»»

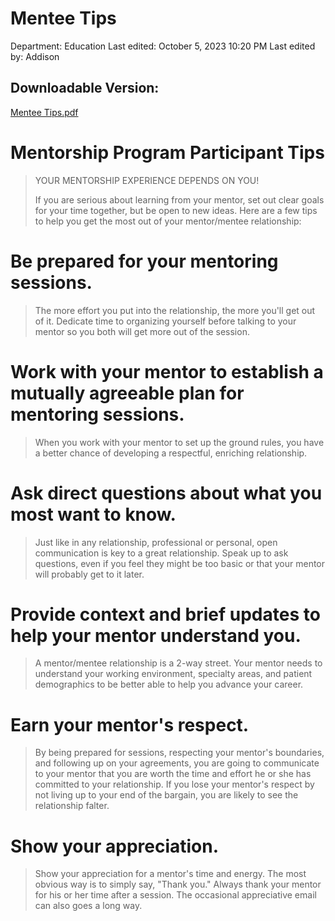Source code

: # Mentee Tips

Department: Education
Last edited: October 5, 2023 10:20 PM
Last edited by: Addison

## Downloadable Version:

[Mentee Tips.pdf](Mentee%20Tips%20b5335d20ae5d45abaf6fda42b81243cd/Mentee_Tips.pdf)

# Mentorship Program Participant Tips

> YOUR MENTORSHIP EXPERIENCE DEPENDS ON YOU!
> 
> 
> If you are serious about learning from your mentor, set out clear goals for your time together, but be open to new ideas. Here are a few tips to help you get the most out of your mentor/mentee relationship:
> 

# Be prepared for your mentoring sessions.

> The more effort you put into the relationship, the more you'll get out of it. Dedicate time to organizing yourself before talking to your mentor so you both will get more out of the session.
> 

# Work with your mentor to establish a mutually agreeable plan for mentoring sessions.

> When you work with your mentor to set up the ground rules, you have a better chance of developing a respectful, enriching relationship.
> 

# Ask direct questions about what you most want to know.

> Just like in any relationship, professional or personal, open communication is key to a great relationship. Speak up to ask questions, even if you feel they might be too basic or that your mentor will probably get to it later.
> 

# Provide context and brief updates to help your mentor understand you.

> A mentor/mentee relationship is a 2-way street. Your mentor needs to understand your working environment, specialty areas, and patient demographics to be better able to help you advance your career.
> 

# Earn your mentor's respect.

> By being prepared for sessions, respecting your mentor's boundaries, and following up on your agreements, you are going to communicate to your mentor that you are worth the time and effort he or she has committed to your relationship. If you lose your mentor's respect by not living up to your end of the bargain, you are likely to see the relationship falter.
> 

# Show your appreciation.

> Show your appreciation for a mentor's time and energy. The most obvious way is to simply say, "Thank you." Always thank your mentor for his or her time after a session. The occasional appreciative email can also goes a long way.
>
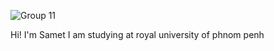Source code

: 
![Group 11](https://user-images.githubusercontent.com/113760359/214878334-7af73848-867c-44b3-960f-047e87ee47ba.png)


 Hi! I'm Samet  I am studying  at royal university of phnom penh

««

Exercise directions: Pictures do not belong in the copy; repeat the rest of the listing exactly.

Your solution:
Source code

: # Mentee Tips

Department: Education
Last edited: October 5, 2023 10:20 PM
Last edited by: Addison

## Downloadable Version:

[Mentee Tips.pdf](Mentee%20Tips%20b5335d20ae5d45abaf6fda42b81243cd/Mentee_Tips.pdf)

# Mentorship Program Participant Tips

> YOUR MENTORSHIP EXPERIENCE DEPENDS ON YOU!
> 
> 
> If you are serious about learning from your mentor, set out clear goals for your time together, but be open to new ideas. Here are a few tips to help you get the most out of your mentor/mentee relationship:
> 

# Be prepared for your mentoring sessions.

> The more effort you put into the relationship, the more you'll get out of it. Dedicate time to organizing yourself before talking to your mentor so you both will get more out of the session.
> 

# Work with your mentor to establish a mutually agreeable plan for mentoring sessions.

> When you work with your mentor to set up the ground rules, you have a better chance of developing a respectful, enriching relationship.
> 

# Ask direct questions about what you most want to know.

> Just like in any relationship, professional or personal, open communication is key to a great relationship. Speak up to ask questions, even if you feel they might be too basic or that your mentor will probably get to it later.
> 

# Provide context and brief updates to help your mentor understand you.

> A mentor/mentee relationship is a 2-way street. Your mentor needs to understand your working environment, specialty areas, and patient demographics to be better able to help you advance your career.
> 

# Earn your mentor's respect.

> By being prepared for sessions, respecting your mentor's boundaries, and following up on your agreements, you are going to communicate to your mentor that you are worth the time and effort he or she has committed to your relationship. If you lose your mentor's respect by not living up to your end of the bargain, you are likely to see the relationship falter.
> 

# Show your appreciation.

> Show your appreciation for a mentor's time and energy. The most obvious way is to simply say, "Thank you." Always thank your mentor for his or her time after a session. The occasional appreciative email can also goes a long way.
>
Source code

: 
![Group 11](https://user-images.githubusercontent.com/113760359/214878334-7af73848-867c-44b3-960f-047e87ee47ba.png)


 Hi! I'm Samet  I am studying  at royal university of phnom penh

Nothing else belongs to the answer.